パワー層が個人で自由に使える金額

パワー層と、一般層のお金事情を比較してみたところ(図表4)、パワー層の1カ月の生活費(税込)平均は44.7万円、一般層は25.6万円であり19.1万円の開きがありました。

【図表4】1カ月の生活費(税込)
出典=『なぜ日本人は、それを選ぶのか?』(朝日新書)

また、パワー層が1カ月に自由に使える個人のお金(税込)平均は18.4万円、一般層は8.2万円であり、こちらも10.2万円の開きがあります。

パワー層は生活費が1.7倍多く、自由に使える個人のお金も2.2倍多いことから、この差が豊かな購買力の高さにつながっていることがうかがえます。

貯蓄に関して、パワー層の収入に対する貯蓄割合は26.0%、一般層は14.4%であり両者に11.6ポイントの差がありました。

貯蓄目的を調べると、パワー層と一般層の差が顕著だったのは「資産運用や投資のための資金(18.1ポイント差)」、「旅行のための資金(11.6ポイント差)」、「老後の資金(9.6ポイント差)」であり、逆に一般層の回答比率が高かったのは、「生活のための資金(生活費の補填)(▲8.5ポイント差)」、「子どもの教育資金(▲5.2ポイント差)」でした(図表5)。

【図表5】貯蓄の目的
出典=『なぜ日本人は、それを選ぶのか?』(朝日新書)

パワー層では投資や娯楽を目的とした貯蓄、一般層では生活や教育にかかる資金のために貯蓄をしている姿が見えました。

パワー層が求める商品の価値観

この回ではお金/購買力をテーマとして、生活者調査のデータを基に、日本人の貯蓄・投資傾向、購買力の高い層(富裕層・パワーファミリー)の実態を見てきました。

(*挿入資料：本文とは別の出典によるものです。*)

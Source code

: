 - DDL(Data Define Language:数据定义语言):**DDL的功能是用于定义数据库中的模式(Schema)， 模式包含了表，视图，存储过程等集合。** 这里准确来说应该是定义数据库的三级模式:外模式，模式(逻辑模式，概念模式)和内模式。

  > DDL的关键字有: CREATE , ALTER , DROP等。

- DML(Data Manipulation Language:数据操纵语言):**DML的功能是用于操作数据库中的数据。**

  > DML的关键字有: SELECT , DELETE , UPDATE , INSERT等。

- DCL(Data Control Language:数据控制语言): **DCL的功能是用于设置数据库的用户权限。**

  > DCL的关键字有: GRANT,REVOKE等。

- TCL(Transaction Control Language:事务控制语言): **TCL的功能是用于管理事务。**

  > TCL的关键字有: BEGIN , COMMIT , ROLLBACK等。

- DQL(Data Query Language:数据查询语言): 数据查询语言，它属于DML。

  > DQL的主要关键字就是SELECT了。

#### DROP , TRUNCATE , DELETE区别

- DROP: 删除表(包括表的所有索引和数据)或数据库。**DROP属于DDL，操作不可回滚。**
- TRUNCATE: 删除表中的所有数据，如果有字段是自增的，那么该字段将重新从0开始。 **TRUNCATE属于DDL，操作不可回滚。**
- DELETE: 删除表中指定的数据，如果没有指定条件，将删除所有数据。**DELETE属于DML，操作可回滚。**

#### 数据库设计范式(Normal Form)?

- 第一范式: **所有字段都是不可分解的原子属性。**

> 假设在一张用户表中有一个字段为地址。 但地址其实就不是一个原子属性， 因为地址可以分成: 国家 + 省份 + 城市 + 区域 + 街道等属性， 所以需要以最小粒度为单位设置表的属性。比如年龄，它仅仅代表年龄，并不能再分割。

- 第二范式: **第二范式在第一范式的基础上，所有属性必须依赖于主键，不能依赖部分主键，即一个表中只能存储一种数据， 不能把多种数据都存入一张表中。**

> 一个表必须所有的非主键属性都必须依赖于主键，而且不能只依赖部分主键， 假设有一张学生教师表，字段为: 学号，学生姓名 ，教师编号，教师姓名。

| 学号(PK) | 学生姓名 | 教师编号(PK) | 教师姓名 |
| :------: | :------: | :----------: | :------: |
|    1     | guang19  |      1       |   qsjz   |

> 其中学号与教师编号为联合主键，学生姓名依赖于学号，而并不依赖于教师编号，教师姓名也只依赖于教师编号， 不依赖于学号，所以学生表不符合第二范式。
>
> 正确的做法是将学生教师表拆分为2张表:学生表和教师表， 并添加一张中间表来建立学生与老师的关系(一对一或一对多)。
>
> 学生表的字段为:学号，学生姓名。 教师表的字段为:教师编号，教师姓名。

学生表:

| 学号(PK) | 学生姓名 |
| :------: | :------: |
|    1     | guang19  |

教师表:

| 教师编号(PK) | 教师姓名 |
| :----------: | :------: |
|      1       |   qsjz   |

この10年、日本の家計は「貯蓄から投資へ」。若年層で投資参加が急伸し、年代差は縮小してきています。

全体は“全世代投資”へシフトしたと言えるでしょう。他方では、高齢層の一部は手仕舞い傾向が見え、運用姿勢の二極化が進むと考えられます。

次に購買力の高い層を見ると、富裕層は京浜の都心部集中。招待制のブランドイベントや外商サロン、別荘滞在など“限定性×体験”に価値を置き、商品選択への強い「こだわり」、自分の快楽や成長など「自分軸」への投資、他者との違いや同じ富裕層同士の「ステータス志向」が購買へのスイッチになっています。

パワーファミリーは共働きであるがゆえ、ロボット掃除機や乾燥機、代行サービスなどタイパ投資が進み、余暇は旅行や自己研鑽に配分している姿が見て取れました。

家事や子育ては夫婦協力型で、家電・サービスに“段取りの良さ”を求める傾向が強いことがわかりました。